Data shown Start Marker

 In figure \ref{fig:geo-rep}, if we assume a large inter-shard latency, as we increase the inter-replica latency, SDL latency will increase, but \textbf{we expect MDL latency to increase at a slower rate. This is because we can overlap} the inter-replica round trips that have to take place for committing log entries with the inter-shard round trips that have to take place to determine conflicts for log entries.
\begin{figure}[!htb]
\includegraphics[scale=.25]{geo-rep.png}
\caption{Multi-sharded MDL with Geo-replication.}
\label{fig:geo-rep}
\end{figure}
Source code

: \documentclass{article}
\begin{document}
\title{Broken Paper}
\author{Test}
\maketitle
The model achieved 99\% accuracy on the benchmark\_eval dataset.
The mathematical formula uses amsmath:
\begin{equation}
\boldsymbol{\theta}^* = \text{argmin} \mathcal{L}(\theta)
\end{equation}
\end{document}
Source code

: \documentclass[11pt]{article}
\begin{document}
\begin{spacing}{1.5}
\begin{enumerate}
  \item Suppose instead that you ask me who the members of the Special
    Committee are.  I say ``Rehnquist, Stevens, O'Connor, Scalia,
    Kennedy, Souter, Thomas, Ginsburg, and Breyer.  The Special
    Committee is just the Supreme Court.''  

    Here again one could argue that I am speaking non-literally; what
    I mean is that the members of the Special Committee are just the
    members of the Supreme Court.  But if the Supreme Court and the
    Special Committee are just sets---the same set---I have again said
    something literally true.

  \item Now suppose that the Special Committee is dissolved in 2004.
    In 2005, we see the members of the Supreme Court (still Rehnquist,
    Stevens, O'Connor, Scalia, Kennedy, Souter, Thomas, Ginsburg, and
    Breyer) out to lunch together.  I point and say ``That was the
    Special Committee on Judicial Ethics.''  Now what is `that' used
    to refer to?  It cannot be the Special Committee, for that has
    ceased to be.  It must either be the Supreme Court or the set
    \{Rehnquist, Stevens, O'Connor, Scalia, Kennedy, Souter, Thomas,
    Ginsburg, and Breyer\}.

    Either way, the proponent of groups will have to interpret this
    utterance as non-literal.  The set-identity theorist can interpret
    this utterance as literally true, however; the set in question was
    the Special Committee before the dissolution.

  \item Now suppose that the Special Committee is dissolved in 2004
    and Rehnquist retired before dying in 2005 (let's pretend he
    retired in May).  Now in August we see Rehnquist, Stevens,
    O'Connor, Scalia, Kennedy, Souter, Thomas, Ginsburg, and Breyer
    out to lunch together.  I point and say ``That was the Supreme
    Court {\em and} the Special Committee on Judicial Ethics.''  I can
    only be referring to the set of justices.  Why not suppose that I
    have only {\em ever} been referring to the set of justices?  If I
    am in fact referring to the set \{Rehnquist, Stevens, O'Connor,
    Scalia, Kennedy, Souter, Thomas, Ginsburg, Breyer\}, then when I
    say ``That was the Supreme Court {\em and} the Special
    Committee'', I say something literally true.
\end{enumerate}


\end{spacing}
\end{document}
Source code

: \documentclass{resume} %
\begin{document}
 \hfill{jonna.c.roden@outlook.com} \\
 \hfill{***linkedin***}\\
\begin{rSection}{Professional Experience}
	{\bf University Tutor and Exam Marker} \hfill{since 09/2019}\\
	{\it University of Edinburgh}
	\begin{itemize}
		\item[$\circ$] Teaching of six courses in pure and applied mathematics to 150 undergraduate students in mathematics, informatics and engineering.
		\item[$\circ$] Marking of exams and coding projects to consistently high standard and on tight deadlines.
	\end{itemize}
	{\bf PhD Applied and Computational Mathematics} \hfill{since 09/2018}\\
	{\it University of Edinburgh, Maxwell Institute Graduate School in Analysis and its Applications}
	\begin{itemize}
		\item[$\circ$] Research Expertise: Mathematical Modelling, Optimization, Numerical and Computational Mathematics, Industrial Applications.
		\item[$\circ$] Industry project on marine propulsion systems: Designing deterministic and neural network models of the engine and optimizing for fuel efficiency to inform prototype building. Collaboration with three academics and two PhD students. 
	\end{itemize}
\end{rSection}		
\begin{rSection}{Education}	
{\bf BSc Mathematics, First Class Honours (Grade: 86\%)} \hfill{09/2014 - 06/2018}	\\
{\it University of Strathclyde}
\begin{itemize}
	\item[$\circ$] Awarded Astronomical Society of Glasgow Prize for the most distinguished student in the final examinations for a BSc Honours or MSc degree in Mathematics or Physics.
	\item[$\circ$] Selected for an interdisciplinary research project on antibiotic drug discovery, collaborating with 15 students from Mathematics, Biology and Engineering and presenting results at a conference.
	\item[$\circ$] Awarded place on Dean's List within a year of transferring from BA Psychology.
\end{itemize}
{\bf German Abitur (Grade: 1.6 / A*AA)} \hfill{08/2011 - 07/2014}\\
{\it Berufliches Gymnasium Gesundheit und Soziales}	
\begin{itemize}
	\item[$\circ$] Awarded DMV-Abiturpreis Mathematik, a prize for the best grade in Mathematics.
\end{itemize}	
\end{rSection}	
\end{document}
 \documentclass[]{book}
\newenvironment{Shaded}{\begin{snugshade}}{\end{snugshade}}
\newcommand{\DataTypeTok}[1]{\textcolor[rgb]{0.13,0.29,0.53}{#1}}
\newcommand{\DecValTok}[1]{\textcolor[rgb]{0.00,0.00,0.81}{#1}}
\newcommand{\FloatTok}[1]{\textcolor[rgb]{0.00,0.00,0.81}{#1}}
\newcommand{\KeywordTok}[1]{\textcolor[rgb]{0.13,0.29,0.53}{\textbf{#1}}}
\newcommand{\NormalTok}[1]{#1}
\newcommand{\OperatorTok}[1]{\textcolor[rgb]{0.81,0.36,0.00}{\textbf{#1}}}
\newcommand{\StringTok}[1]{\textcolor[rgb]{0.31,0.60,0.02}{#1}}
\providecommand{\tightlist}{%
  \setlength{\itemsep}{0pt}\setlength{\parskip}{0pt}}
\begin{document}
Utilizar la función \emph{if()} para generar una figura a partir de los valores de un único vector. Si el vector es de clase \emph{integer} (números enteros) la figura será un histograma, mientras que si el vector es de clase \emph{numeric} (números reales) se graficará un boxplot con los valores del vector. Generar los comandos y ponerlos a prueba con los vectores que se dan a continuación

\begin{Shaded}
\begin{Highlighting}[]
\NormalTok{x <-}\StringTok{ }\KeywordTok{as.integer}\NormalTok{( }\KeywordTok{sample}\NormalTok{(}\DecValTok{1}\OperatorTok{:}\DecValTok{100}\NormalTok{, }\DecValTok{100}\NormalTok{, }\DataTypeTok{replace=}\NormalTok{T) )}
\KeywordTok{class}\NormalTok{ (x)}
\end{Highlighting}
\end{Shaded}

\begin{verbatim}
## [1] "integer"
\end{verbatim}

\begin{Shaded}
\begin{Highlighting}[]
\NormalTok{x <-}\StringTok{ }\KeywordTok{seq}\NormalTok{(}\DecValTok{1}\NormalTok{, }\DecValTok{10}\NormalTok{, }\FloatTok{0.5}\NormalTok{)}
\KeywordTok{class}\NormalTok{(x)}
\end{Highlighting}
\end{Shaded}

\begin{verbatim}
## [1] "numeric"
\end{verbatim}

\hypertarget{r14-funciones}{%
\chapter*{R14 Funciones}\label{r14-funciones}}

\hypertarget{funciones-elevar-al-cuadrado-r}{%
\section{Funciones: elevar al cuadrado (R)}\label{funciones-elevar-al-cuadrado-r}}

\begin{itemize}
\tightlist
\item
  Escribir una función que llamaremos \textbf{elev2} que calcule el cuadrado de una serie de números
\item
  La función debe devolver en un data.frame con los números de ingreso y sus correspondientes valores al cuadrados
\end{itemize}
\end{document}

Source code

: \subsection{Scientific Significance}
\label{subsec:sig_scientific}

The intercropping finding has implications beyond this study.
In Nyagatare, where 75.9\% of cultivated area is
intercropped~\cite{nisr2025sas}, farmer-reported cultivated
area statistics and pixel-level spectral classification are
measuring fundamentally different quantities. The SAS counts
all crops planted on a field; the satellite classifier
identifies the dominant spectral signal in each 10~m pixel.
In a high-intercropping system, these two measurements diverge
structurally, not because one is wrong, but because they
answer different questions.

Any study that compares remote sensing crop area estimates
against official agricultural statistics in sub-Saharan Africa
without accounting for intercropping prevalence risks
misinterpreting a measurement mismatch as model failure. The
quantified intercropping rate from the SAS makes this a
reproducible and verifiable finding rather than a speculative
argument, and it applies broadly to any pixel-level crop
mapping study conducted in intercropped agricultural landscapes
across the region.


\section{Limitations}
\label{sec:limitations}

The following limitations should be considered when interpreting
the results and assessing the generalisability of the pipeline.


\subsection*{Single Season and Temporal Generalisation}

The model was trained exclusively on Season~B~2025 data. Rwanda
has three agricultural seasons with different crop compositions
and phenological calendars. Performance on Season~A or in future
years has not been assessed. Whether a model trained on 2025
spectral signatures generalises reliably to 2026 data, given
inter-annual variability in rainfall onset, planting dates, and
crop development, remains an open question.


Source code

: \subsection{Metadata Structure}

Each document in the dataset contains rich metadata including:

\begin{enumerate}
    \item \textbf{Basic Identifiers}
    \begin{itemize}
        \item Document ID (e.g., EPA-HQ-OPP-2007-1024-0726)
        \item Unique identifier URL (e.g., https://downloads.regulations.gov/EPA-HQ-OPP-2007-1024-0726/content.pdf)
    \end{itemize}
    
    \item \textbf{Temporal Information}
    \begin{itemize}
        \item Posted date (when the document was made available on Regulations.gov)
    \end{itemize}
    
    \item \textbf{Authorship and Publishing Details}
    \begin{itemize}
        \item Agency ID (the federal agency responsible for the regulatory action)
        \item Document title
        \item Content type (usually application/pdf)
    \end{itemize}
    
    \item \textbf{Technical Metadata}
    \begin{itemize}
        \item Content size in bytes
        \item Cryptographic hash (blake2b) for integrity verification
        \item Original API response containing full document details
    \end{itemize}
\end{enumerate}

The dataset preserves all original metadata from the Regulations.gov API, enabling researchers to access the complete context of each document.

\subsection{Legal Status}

Data shown End Marker

● Task: Return each line of the entries that holds the string "subsection".

● Solution to this exercise:
: \subsection{Scientific Significance}
\subsection*{Single Season and Temporal Generalisation}
: \subsection{Metadata Structure}
\subsection{Legal Status}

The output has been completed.